The founding of Jewish athletic associations and student unions in Europe also contributed to the popularity of fencing among central European Jews in the mid-19th century.

Siegfried Flesch, an Austrian Jew, won a bronze medal for fencing with a saber at the 1900 Summer Olympics in Paris. That was the first of 90 Olympic medals, 47 of them gold, that have been won by Jewish fencers.

In fact, Jewish athletes have won more medals for fencing than for any other sport. Even at the 1936 Olympics in Nazi-ruled Berlin, Jewish fencers took home four of Germany’s eight medals in fencing.

The women’s fencing medal ceremony at that Olympics was memorialized in a famous photograph. The three medal winners — a Hungarian Jew, a German Jew and an Austrian Jew — stood atop the podium.

The silver-medal winner, Germany’s Helene Mayer, is seen giving the Nazi salute. She met Hitler later that day and described him as “a cute little man.” German author Thomas Mann had tried to convince her to boycott the Olympics, to which she replied: “Stir your own pot.”

A year later, at the world fencing championships in Paris, Mayer changed her position on Nazi Germany. She lived in the United States during the war, and the other 1936 medalists survived the Holocaust and went on to compete in future Olympics. But many other famous Jewish fencers didn't survive.

The immigration wave to Mandate Palestine due to European anti-Semitism brought many talented fencers, both men and women, mainly from central Europe. In 1940, the first fencing championship in Palestine was held; fencers from the British military took part as well. Carmi documents duels between British soldiers and fighters from the Stern Gang prestate underground militia.

But fencing didn't flourish in Israel until the late 1960s. Carmi attributes the delayed success in part to workshops and fencing camps that sprung up in the Galilee. Also, a fencing academy was founded in 1968 by Amnon Carmi, the author’s father.

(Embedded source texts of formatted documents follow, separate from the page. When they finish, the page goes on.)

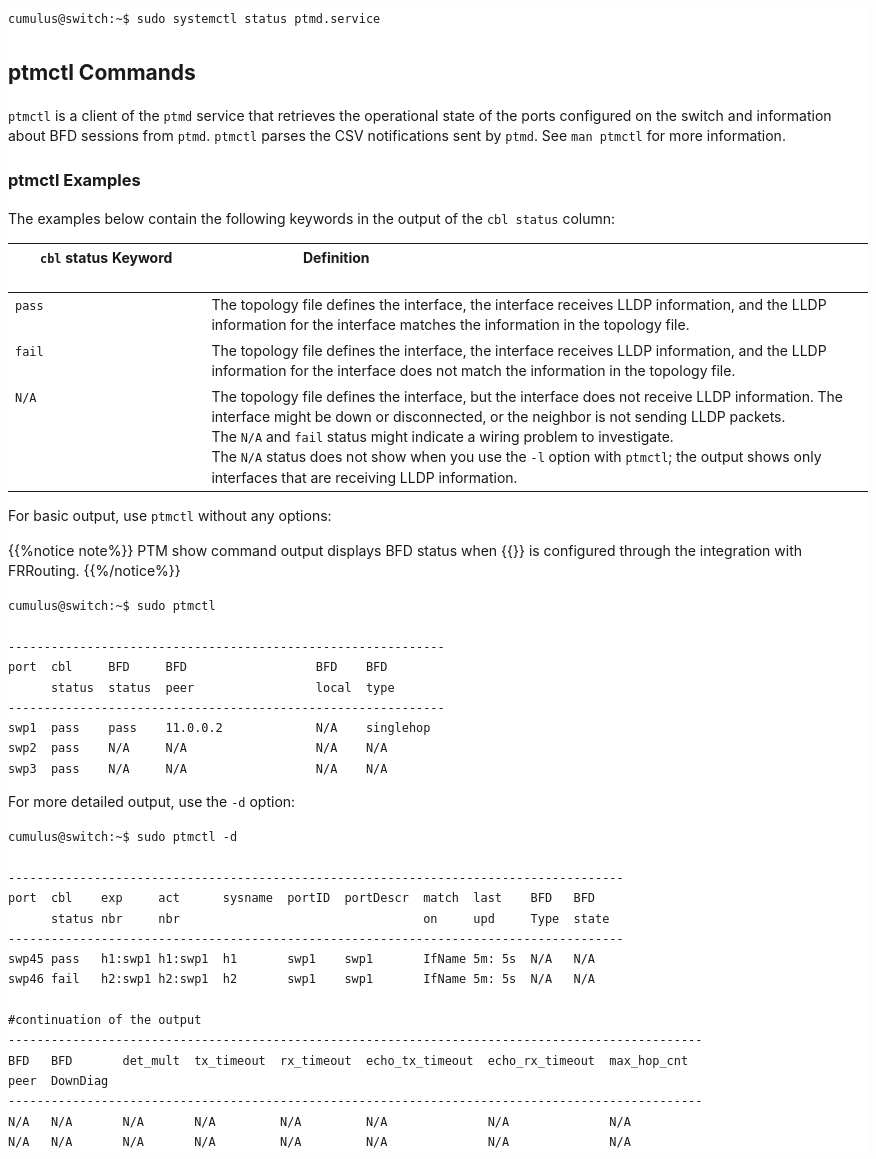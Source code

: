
 ```
cumulus@switch:~$ sudo systemctl status ptmd.service
```

## ptmctl Commands

`ptmctl` is a client of the `ptmd` service that retrieves the operational state of the ports configured on the switch and information about BFD sessions from `ptmd`. `ptmctl` parses the CSV notifications sent by `ptmd`. See `man ptmctl` for more information.

### ptmctl Examples

The examples below contain the following keywords in the output of the `cbl status` column:

| `cbl` status Keyword<img width=200/> | Definition<img width=400/> |
|-------- |-------- |
| `pass` | The topology file defines the interface, the interface receives LLDP information, and the LLDP information for the interface matches the information in the topology file. |
| `fail` | The topology file defines the interface, the interface receives LLDP information, and the LLDP information for the interface does not match the information in the topology file. |
| `N/A` | The topology file defines the interface, but the interface does not receive LLDP information. The interface might be down or disconnected, or the neighbor is not sending LLDP packets.<br>The `N/A` and `fail` status might indicate a wiring problem to investigate.<br>The `N/A` status does not show when you use the `-l` option with `ptmctl`; the output shows only interfaces that are receiving LLDP information. |

For basic output, use `ptmctl` without any options:

{{%notice note%}}
PTM show command output displays BFD status when {{<link url="Bidirectional-Forwarding-Detection-BFD" text="BFD">}} is configured through the integration with FRRouting. 
{{%/notice%}}

```
cumulus@switch:~$ sudo ptmctl

-------------------------------------------------------------
port  cbl     BFD     BFD                  BFD    BFD
      status  status  peer                 local  type
-------------------------------------------------------------
swp1  pass    pass    11.0.0.2             N/A    singlehop
swp2  pass    N/A     N/A                  N/A    N/A
swp3  pass    N/A     N/A                  N/A    N/A
```

For more detailed output, use the `-d` option:

```
cumulus@switch:~$ sudo ptmctl -d

--------------------------------------------------------------------------------------
port  cbl    exp     act      sysname  portID  portDescr  match  last    BFD   BFD
      status nbr     nbr                                  on     upd     Type  state
--------------------------------------------------------------------------------------
swp45 pass   h1:swp1 h1:swp1  h1       swp1    swp1       IfName 5m: 5s  N/A   N/A
swp46 fail   h2:swp1 h2:swp1  h2       swp1    swp1       IfName 5m: 5s  N/A   N/A

#continuation of the output
-------------------------------------------------------------------------------------------------
BFD   BFD       det_mult  tx_timeout  rx_timeout  echo_tx_timeout  echo_rx_timeout  max_hop_cnt
peer  DownDiag
-------------------------------------------------------------------------------------------------
N/A   N/A       N/A       N/A         N/A         N/A              N/A              N/A
N/A   N/A       N/A       N/A         N/A         N/A              N/A              N/A
```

In his book, Carmi writes how in 1965, before the academy was opened, there were about 25 fencers in Israel training at three different clubs, with one coach. Four years later, there were around 3,000 fencers training at 200 different clubs.

As Carmi puts it, “Aside from the great interest I had in the history, I wanted to understand why immigrants continued to fence in Israel. Why did they stick with an elitist, unpopular sport, even after they came to the Levant?”

The reason, Carmi writes, is that for immigrants, fencing wasn't about sports at all. It was part of their culture. They continued to train in fencing even after they moved to Israel, just as they preserved so many other habits and customs.

Carmi found examples of fencing as a way to "build social capital" for Israelis with roots in North Africa and the Middle East. He writes that the organizers hoped the academy could be a first stage of bridge-building among the old-time fencers — Ashkenazim — and the Mizrahi students.